Friday, June 8, 2007

[ On Wiener Dogs, Rats & Search ]

Dachshunds are a smart, compact breed of dog designed to seek out and dispatch their even smaller and smarter adversaries: rats. This February Yum Brands had a rat problem worthy of a whole herd of wiener dogs, in the form of television footage showing rodents run amok in a New York KFC/Taco Bell. When the video found its way online, anyone could search for it. And they did.

We normally think of our favorite search engine as a faithful tool, a trusty hound sniffing out the answers we need from the Net. But like any excitable breed, search might just turn around and bite you.

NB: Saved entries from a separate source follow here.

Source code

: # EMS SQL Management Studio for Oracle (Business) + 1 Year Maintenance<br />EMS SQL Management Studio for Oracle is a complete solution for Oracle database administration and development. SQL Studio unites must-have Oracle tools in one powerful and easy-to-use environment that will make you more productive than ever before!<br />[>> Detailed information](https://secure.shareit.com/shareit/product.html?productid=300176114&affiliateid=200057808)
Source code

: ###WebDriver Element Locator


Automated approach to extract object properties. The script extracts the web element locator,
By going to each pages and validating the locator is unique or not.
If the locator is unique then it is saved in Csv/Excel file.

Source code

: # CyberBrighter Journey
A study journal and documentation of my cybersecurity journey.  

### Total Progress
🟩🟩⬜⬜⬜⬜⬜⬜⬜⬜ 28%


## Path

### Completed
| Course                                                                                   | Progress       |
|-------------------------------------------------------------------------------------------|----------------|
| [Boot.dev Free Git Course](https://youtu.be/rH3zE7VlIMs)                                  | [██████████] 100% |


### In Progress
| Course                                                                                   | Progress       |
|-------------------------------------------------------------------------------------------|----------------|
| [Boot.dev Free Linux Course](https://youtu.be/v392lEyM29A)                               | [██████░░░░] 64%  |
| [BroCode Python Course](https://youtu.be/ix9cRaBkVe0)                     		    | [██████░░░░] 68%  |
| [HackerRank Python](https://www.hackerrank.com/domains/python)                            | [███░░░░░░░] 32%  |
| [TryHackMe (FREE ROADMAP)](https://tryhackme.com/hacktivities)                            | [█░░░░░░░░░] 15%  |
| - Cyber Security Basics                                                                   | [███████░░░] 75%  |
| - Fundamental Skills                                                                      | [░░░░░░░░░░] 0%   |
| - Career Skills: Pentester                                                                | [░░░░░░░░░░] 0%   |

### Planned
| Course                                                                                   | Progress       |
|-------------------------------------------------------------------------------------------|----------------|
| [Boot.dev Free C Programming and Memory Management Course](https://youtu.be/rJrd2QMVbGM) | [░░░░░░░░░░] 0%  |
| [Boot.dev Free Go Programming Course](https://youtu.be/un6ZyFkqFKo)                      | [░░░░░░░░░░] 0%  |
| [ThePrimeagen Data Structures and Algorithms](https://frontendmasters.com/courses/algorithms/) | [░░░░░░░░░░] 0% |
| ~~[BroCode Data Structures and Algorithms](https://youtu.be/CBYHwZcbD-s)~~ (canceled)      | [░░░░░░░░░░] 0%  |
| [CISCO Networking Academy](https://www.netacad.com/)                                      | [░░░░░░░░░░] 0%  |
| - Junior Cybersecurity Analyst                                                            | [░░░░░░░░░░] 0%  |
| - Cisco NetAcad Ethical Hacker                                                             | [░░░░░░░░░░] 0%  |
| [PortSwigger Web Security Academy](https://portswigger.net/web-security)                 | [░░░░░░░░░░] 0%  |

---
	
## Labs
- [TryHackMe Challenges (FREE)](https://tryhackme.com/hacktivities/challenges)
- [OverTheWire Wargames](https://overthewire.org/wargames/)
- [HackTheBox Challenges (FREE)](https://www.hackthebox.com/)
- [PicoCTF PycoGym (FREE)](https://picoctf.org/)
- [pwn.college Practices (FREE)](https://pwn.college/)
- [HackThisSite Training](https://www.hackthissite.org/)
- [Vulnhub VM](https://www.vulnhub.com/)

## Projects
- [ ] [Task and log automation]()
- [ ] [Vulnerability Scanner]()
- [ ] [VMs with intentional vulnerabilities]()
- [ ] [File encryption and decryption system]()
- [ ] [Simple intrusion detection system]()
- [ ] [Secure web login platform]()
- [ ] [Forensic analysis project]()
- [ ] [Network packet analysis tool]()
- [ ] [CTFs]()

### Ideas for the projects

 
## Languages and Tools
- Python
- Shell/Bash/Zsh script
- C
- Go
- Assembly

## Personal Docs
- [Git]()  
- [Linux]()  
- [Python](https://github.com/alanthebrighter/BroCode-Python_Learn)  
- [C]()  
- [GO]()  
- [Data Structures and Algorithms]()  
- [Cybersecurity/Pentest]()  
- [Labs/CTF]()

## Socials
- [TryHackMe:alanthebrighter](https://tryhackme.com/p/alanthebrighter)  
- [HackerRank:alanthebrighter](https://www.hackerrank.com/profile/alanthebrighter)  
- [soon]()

Which is the real public relations lesson from the Yum Brands rat incident. As Kate Macarthur points out in Advertising Age, while the firm did make its share of typical PR mistakes – a slow response, treatment of the story as purely local, inadequate statements on the brands’ websites – the mechanics of search morphed the crisis into a fiasco. When people searched for “rats” they got Taco Bell; when they searched for “KFC” they found links to exterminators.



To avoid being in the doghouse, here’s what to remember:
• The more people visit a site, the higher it climbs in the rankings. To give your firm’s message equal billing, you need viewers to visit the sites you point them to...because they’ll already be checking out your site of disaster. A media crisis is a marketing crisis, so be sure your crisis communication plan addresses all forms of communication. It’s vital to get your message right and your click rate up.
• Be mindful of the need to advertise against negative search terms. Unhappy combinations of search terms – like a company’s name and “rodents” – can bring up damning sponsored links. You can fend off such results by buying up the relevant terms. Yum Brands seems to have taken this advice – now such a search yields zero sponsored links, instead of a who’s who of exterminators. (Over-reliance on computer-generated advertising is also unwise, even downright ghoulish. Adrants notes that when Anna Nicole’s son died, IntelliTXT ads offered new Smiths for sale at Target.)
• On the Net, mistakes are global...and they linger. At time of writing, one of the top 10 results for a Google search of “Taco Bell” involves union boycotts, and the sponsored links reference E. coli and law firms specializing in food and drug cases. Steady PR and search monitoring are always needed to offset such messages.

On the Net, the complications from poor crisis management can breed like rats...and it takes dogged persistence to sort them all out.

Unless of course,the dog dies from eating tainted pet food.

Which is why, as Ad Age and Yahoo! News report, organic pet food producers are experiencing a bonanza in the wake of pet deaths from tainted brand-name products. After all, the whole point of search is that it lets people find you. So paid-search ads drove concerned consumers to natural and organic pet food providers, whose sales have skyrocketed. Menu Foods’ debacle is a godsend to these companies, who recognize an opportunity to reach a vast, suddenly interested audience.

Thus, while organizations need to anticipate and protect themselves against potential crises, they also need to be nimble and alert to new opportunities. Disasters may linger on the Web, but golden opportunities don’t. When a competitor stumbles, ask what marketing communications tools might be used to capitalize on the moment...including, of course, search optimization strategies.

When well trained, search can be man’s best friend. Don’t let a crisis be your organization’s obedience school.